Cuando he tenido la oportunidad de viajar a países de Centroeuropa, como Alemania, Austria o Suiza, siempre me ha sorprendido el sentido cívico de sus ciudadanos incluso en lo más cotidiano. Al preguntarme la razón, estoy convencido que la respuesta ha de buscarse en un sistema educativo que inculca, desde sus inicios, los valores cívicos y éticos esenciales de todos los ciudadanos. Los padres, además, tienen también asumida su obligación de inculcarlos, con el ejemplo. Tales valores se convierten, así, en consustanciales a la persona.

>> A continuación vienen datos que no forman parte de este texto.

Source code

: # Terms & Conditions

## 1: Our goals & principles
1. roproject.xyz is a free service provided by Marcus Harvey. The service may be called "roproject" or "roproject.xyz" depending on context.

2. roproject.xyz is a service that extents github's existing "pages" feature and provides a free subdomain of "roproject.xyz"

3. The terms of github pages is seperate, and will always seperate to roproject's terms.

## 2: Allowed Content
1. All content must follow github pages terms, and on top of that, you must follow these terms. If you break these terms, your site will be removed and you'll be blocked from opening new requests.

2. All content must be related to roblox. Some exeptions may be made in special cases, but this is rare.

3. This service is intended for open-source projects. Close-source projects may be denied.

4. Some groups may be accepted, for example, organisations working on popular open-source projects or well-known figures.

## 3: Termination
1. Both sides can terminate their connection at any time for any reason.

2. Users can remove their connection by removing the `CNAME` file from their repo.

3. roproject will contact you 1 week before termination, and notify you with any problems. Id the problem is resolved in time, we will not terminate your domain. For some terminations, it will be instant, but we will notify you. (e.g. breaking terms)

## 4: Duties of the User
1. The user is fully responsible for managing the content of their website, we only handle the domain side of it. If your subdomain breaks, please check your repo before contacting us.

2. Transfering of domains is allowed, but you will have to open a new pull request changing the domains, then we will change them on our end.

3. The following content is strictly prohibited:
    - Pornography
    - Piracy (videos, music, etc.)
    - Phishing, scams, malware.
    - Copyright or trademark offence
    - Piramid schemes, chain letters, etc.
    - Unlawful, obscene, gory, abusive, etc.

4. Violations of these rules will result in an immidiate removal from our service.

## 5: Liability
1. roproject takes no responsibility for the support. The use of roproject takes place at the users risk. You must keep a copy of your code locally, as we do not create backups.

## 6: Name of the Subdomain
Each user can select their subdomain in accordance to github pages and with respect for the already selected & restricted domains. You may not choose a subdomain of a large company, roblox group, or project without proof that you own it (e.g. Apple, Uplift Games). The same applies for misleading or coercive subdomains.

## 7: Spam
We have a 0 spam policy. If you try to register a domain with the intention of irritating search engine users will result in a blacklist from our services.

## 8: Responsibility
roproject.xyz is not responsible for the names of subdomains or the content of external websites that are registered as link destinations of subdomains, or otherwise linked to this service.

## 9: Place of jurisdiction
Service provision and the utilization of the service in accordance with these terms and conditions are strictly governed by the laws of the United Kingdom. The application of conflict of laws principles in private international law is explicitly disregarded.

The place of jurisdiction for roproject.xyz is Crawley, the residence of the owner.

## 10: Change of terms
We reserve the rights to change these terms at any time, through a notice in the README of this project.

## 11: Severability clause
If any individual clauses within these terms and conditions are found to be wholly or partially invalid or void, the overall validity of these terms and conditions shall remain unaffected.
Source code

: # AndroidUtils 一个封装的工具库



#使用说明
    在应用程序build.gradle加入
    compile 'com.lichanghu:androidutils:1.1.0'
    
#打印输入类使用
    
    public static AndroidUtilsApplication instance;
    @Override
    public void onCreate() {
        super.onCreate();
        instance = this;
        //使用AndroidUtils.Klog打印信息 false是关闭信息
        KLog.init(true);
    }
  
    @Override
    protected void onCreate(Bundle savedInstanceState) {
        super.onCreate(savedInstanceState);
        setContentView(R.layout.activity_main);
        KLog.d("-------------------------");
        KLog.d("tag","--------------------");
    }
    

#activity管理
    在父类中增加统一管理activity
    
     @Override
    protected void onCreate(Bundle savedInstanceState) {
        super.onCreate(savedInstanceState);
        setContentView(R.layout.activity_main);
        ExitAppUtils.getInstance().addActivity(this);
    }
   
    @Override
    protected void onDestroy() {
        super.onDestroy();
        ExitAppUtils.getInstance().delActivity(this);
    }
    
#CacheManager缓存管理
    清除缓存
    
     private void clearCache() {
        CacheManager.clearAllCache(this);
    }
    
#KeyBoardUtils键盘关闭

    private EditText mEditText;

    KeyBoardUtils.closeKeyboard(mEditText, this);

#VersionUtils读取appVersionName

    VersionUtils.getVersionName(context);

Si lo anterior lo trasladamos al ámbito de los tributos, no puedo resistirme a preguntarme si existe o no en España una verdadera cultura cívico tributaria. Y la verdad es que la respuesta es preocupantemente negativa. ¿Por qué? Intentando simplificar, porque no se educa a nuestros niños y jóvenes en el deber cívico de contribuir ni en la razón por la que las Administraciones públicas financian, total o parcialmente, determinados servicios públicos. En definitiva, no se educa en el deber de contribuir entendido como valor, y no como obligación, ni en su más profunda razón de ser: la justa redistribución de la riqueza como un exponente de la solidaridad. Al problema ya de por si importante, hay que añadir el déficit de conocimientos, tanto de los educadores como de los ciudadanos en general, y la tozudez de la Administración en vivir al margen de la realidad convencida que la vía adecuada para atajar el fraude es la coercitiva. No es así de extrañar que la percepción de muchos ciudadanos sea la de que se pagan muchos impuestos y que la lucha contra el fraude es insuficiente. Si a lo anterior, que no es poco, le añadimos un complejo sistema tributario, una conflictividad elevada, fruto, en su mayor parte, de una legislación confusa e imprecisa, los no pocos privilegios fiscales, y el cada vez mayor antagonismo Administración-administrado, como si de dos eternos rivales se tratara, no es difícil entender que la solución no es fácil. Contestémonos sino con franqueza a la siguiente pregunta: ¿cuántos de nosotros comentamos positivamente lo que pagamos de impuestos y los servicios que recibimos a cambio?.

El problema, sin embargo, tiene solución aunque tal vez diferente a la que pensamos. La educación cívico tributaria, siendo esencial, no es suficiente. La confianza en la Administración exige ejemplaridad, y ésta obliga, a su vez, a ser transparente. No basta que los Presupuestos de las Administraciones públicas estén en internet.

Es necesario un esfuerzo por informar y comunicar de verdad con el ciudadano más allá de lo que estamos habituados y exigimos, implicándolo en un proyecto común. Y es necesaria también una especial voluntad de servicio por parte de quienes nos administran, incluidos los funcionarios.

No basta, pues, con una adecuada educación cívico tributaria, sino que ésta ha de ir acompañada de una legislación clara y precisa, de una Administración ejemplar por su transparencia y de una voluntad real de servicio al ciudadano. De lo contrario, no nos ha de extrañar que, como ahora se dice, pasemos de todo, y acabe siendo verdad aquello de paga y corre.